Of the three terms AI is probably hardest to define. There are those who take AI to refer specifically to human-level machine intelligence or to algorithms that work in a way similar to human thought.
We can get a little clarity by making an important distinction between narrow and general AI. A narrow AI is one that excels in a specific domain, like categorizing images. A general AI is one that is able to perform well across many different domains.
The question of whether or not AIs should resemble humans is as old as the field itself. On the one hand, humans are the smartest general intelligences we know, so it makes sense that we would try to model smart machines after them. On the other hand, critics rightly ask whether engineers should try to make vessels that fly like birds or submarines that swim like fish.

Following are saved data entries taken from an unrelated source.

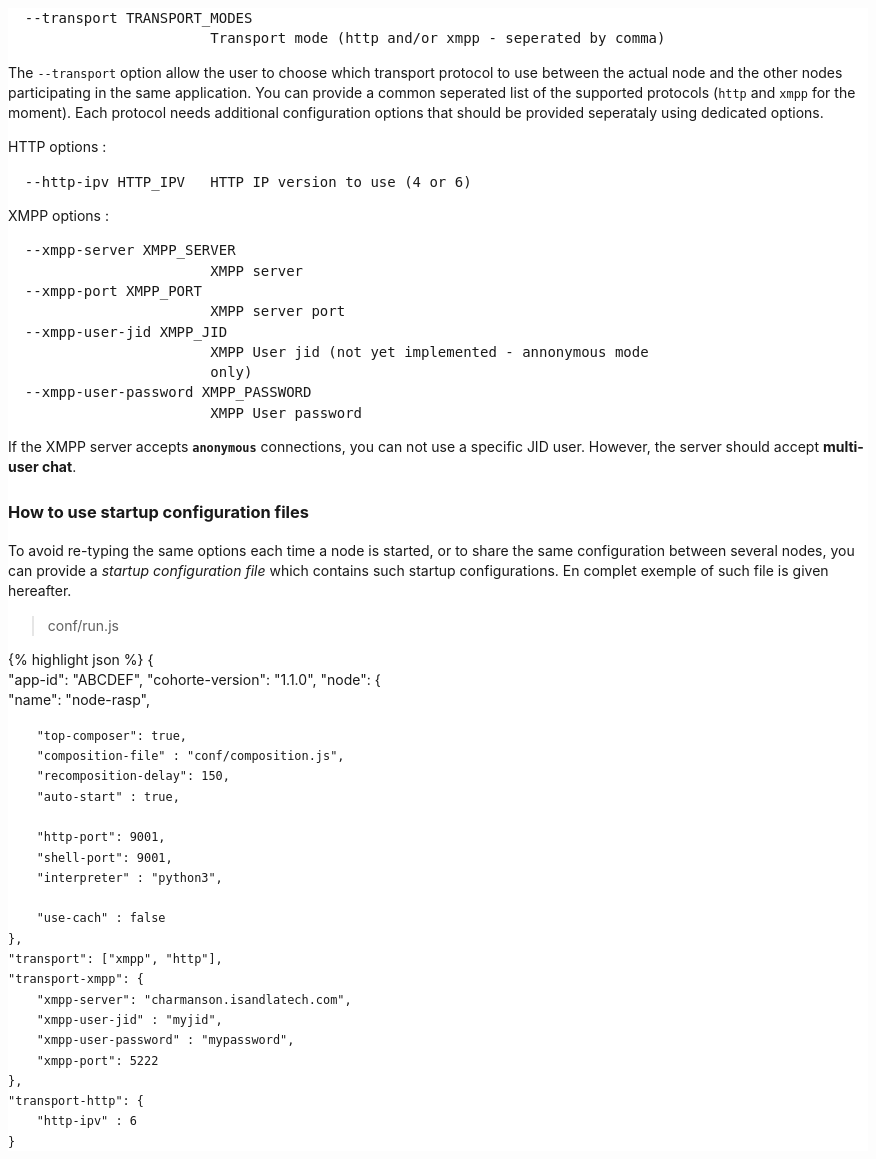 <pre>
  --transport TRANSPORT_MODES
                        Transport mode (http and/or xmpp - seperated by comma)
</pre>

The `--transport` option allow the user to choose which transport protocol to use between the actual node and the other nodes participating in the same application. You can provide a common seperated list of the supported protocols (`http` and `xmpp` for the moment). Each protocol needs additional configuration options that should be provided seperataly using dedicated options.

HTTP options : 

<pre>
  --http-ipv HTTP_IPV   HTTP IP version to use (4 or 6)    
</pre>

XMPP options :

<pre>
  --xmpp-server XMPP_SERVER
                        XMPP server
  --xmpp-port XMPP_PORT
                        XMPP server port
  --xmpp-user-jid XMPP_JID
                        XMPP User jid (not yet implemented - annonymous mode
                        only)
  --xmpp-user-password XMPP_PASSWORD
                        XMPP User password
</pre>    

If the XMPP server accepts **`anonymous`** connections, you can not use a specific JID user. However, the server should accept **multi-user chat**. 

### How to use startup configuration files

To avoid re-typing the same options each time a node is started, or to share the same configuration between several nodes, you can provide a *startup configuration file* which contains such startup configurations. En complet exemple of such file is given hereafter. 

> conf/run.js

{% highlight json %}
{	
    "app-id": "ABCDEF",
    "cohorte-version": "1.1.0",
    "node": {		
        "name": "node-rasp",
        
        "top-composer": true,
        "composition-file" : "conf/composition.js",
        "recomposition-delay": 150,
        "auto-start" : true,
        
        "http-port": 9001,
        "shell-port": 9001,        
        "interpreter" : "python3",
                
        "use-cach" : false        		
    },
    "transport": ["xmpp", "http"],
    "transport-xmpp": {
        "xmpp-server": "charmanson.isandlatech.com",
        "xmpp-user-jid" : "myjid",
        "xmpp-user-password" : "mypassword",
        "xmpp-port": 5222
    },
    "transport-http": {
        "http-ipv" : 6
    }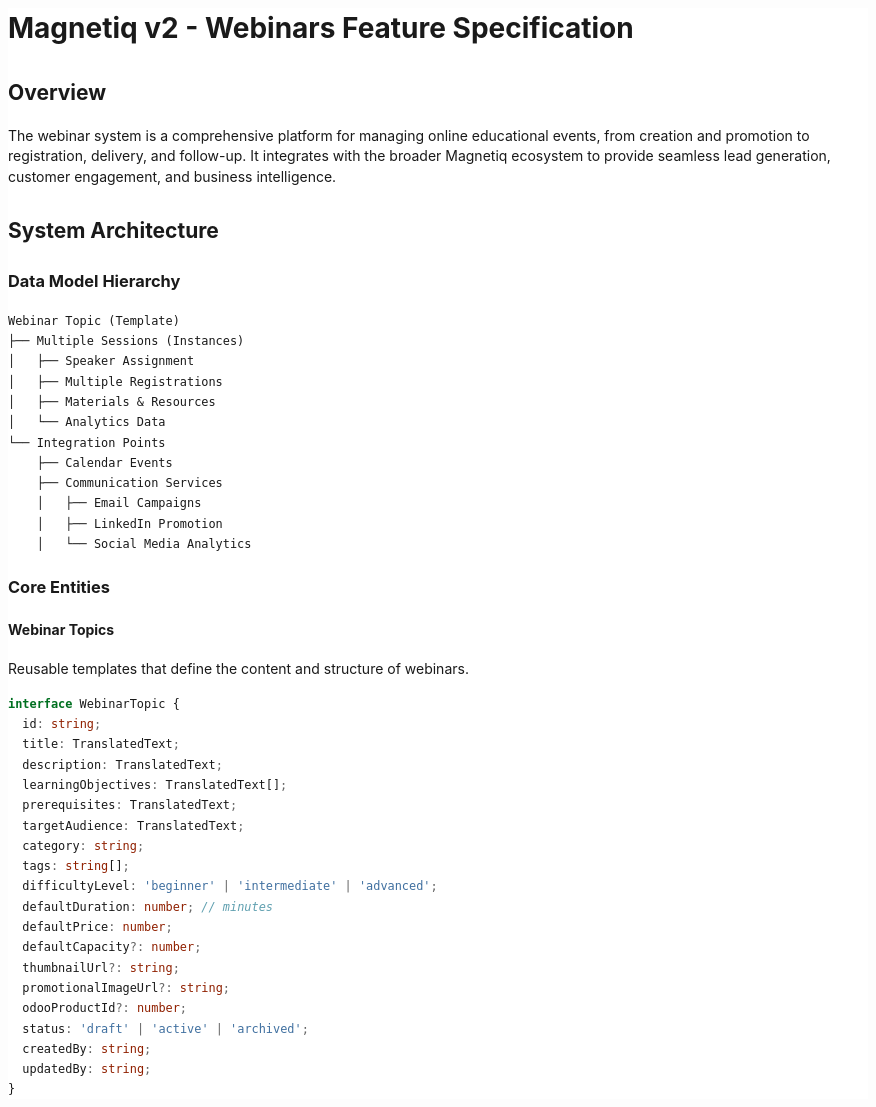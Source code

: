 # Magnetiq v2 - Webinars Feature Specification

## Overview

The webinar system is a comprehensive platform for managing online educational events, from creation and promotion to registration, delivery, and follow-up. It integrates with the broader Magnetiq ecosystem to provide seamless lead generation, customer engagement, and business intelligence.

## System Architecture

### Data Model Hierarchy
```
Webinar Topic (Template)
├── Multiple Sessions (Instances)
│   ├── Speaker Assignment
│   ├── Multiple Registrations
│   ├── Materials & Resources
│   └── Analytics Data
└── Integration Points
    ├── Calendar Events
    ├── Communication Services
    │   ├── Email Campaigns
    │   ├── LinkedIn Promotion
    │   └── Social Media Analytics
```

### Core Entities

#### Webinar Topics
Reusable templates that define the content and structure of webinars.

```typescript
interface WebinarTopic {
  id: string;
  title: TranslatedText;
  description: TranslatedText;
  learningObjectives: TranslatedText[];
  prerequisites: TranslatedText;
  targetAudience: TranslatedText;
  category: string;
  tags: string[];
  difficultyLevel: 'beginner' | 'intermediate' | 'advanced';
  defaultDuration: number; // minutes
  defaultPrice: number;
  defaultCapacity?: number;
  thumbnailUrl?: string;
  promotionalImageUrl?: string;
  odooProductId?: number;
  status: 'draft' | 'active' | 'archived';
  createdBy: string;
  updatedBy: string;
}
```
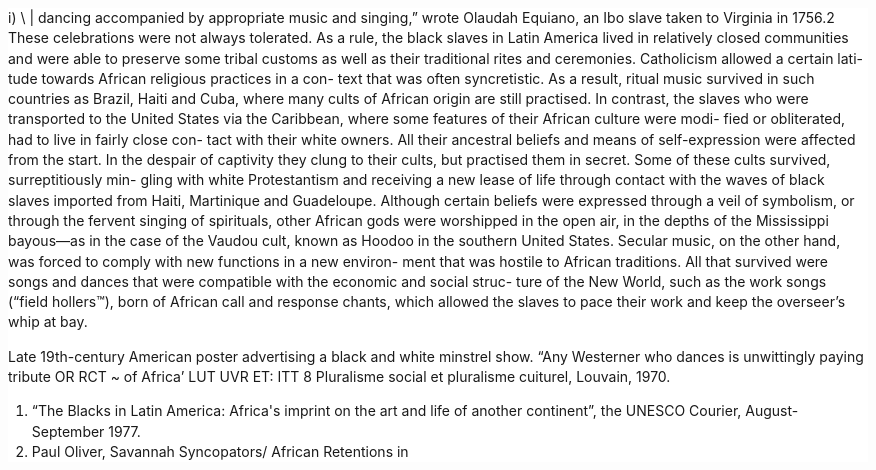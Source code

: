 i) \ | 
dancing accompanied by appropriate music and 
singing,” wrote Olaudah Equiano, an Ibo slave 
taken to Virginia in 1756.2 These celebrations 
were not always tolerated. As a rule, the black 
slaves in Latin America lived in relatively closed 
communities and were able to preserve some 
tribal customs as well as their traditional rites and 
ceremonies. Catholicism allowed a certain lati- 
tude towards African religious practices in a con- 
text that was often syncretistic. As a result, ritual 
music survived in such countries as Brazil, Haiti 
and Cuba, where many cults of African origin 
are still practised. 
In contrast, the slaves who were transported 
to the United States via the Caribbean, where 
some features of their African culture were modi- 
fied or obliterated, had to live in fairly close con- 
tact with their white owners. All their ancestral 
beliefs and means of self-expression were affected 
from the start. In the despair of captivity they 
clung to their cults, but practised them in secret. 
Some of these cults survived, surreptitiously min- 
gling with white Protestantism and receiving a 
new lease of life through contact with the waves 
of black slaves imported from Haiti, Martinique 
and Guadeloupe. Although certain beliefs were 
expressed through a veil of symbolism, or 
through the fervent singing of spirituals, other 
African gods were worshipped in the open air, 
in the depths of the Mississippi bayous—as in the 
case of the Vaudou cult, known as Hoodoo in 
the southern United States. 
Secular music, on the other hand, was forced 
to comply with new functions in a new environ- 
ment that was hostile to African traditions. All 
that survived were songs and dances that were 
compatible with the economic and social struc- 
ture of the New World, such as the work songs 
(“field hollers™), born of African call and response 
chants, which allowed the slaves to pace their 
work and keep the overseer’s whip at bay. 
 
        
  Late 19th-century American 
poster advertising a black and 
white minstrel show. 
“Any Westerner 
who dances is 
unwittingly 
paying tribute 
OR RCT 
~ of Africa’ 
LUT UVR ET: ITT 8 
Pluralisme social 
et pluralisme cuiturel, 
Louvain, 1970. 
1. “The Blacks in Latin America: 
Africa's imprint on the art and 
life of another continent”, the 
UNESCO Courier, August- 
September 1977. 
2. Paul Oliver, Savannah 
Syncopators/ African Retentions in 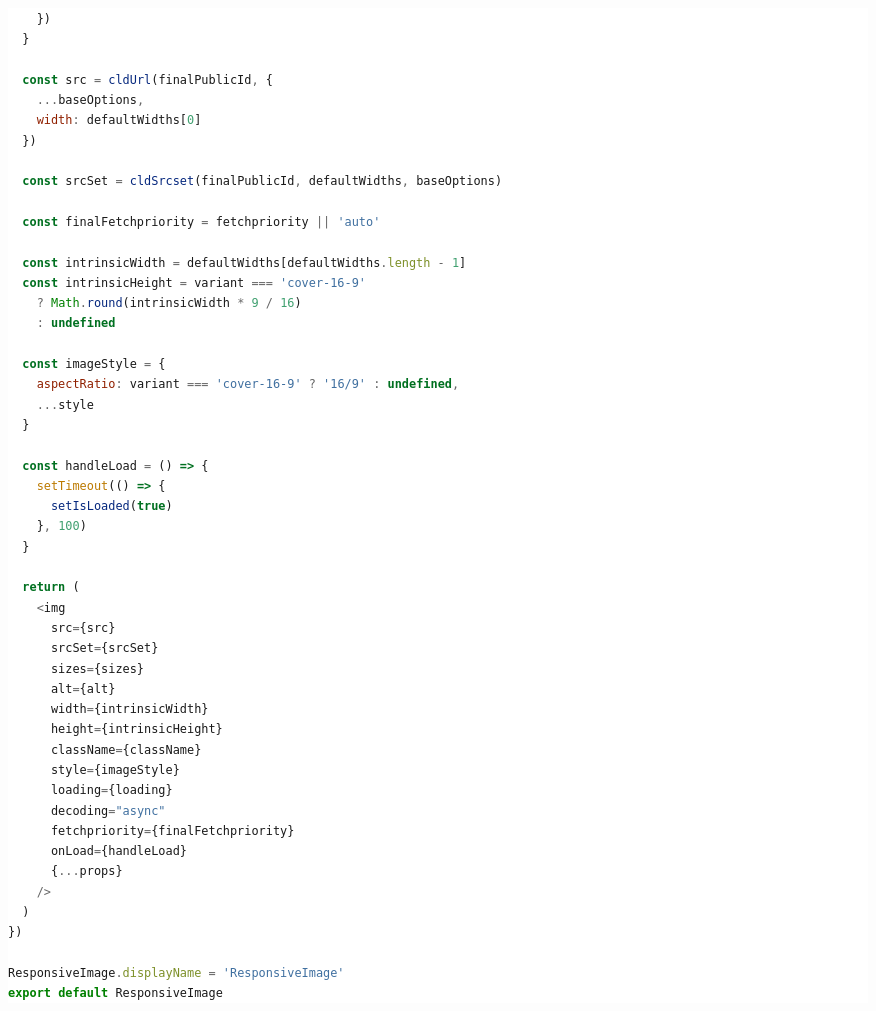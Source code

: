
 ```javascript
    })
  }

  const src = cldUrl(finalPublicId, {
    ...baseOptions,
    width: defaultWidths[0]
  })

  const srcSet = cldSrcset(finalPublicId, defaultWidths, baseOptions)
  
  const finalFetchpriority = fetchpriority || 'auto'
  
  const intrinsicWidth = defaultWidths[defaultWidths.length - 1]
  const intrinsicHeight = variant === 'cover-16-9' 
    ? Math.round(intrinsicWidth * 9 / 16)
    : undefined
  
  const imageStyle = {
    aspectRatio: variant === 'cover-16-9' ? '16/9' : undefined,
    ...style
  }

  const handleLoad = () => {
    setTimeout(() => {
      setIsLoaded(true)
    }, 100)
  }

  return (
    <img
      src={src}
      srcSet={srcSet}
      sizes={sizes}
      alt={alt}
      width={intrinsicWidth}
      height={intrinsicHeight}
      className={className}
      style={imageStyle}
      loading={loading}
      decoding="async"
      fetchpriority={finalFetchpriority}
      onLoad={handleLoad}
      {...props}
    />
  )
})

ResponsiveImage.displayName = 'ResponsiveImage'
export default ResponsiveImage
```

Personally, I tend to take the view that it doesn’t really matter how a machine achieves intelligence. It still counts as AI even if its software is completely different from human intelligence.
So How Are Data Science, Machine Learning, and AI Different?
With the above context, I think we’re prepared to give a general answer to this question.
All three fields tend to draw on the same mathematical foundations, but they’re not the same. AI is an umbrella term for many different approaches to making smart machines. Machine learning is one particular, statistics-based way of doing this. It’s distinct from other approaches that include trying to evolve an algorithm with random mutations, building an intelligence from the bottom-up with one of the major logical systems, and other strategies
Data science is a field whose practitioners use data to better understand and predict things. They may or may not use tools from machine learning to do this, but data science work and machine learning work can look pretty similar day-to-day.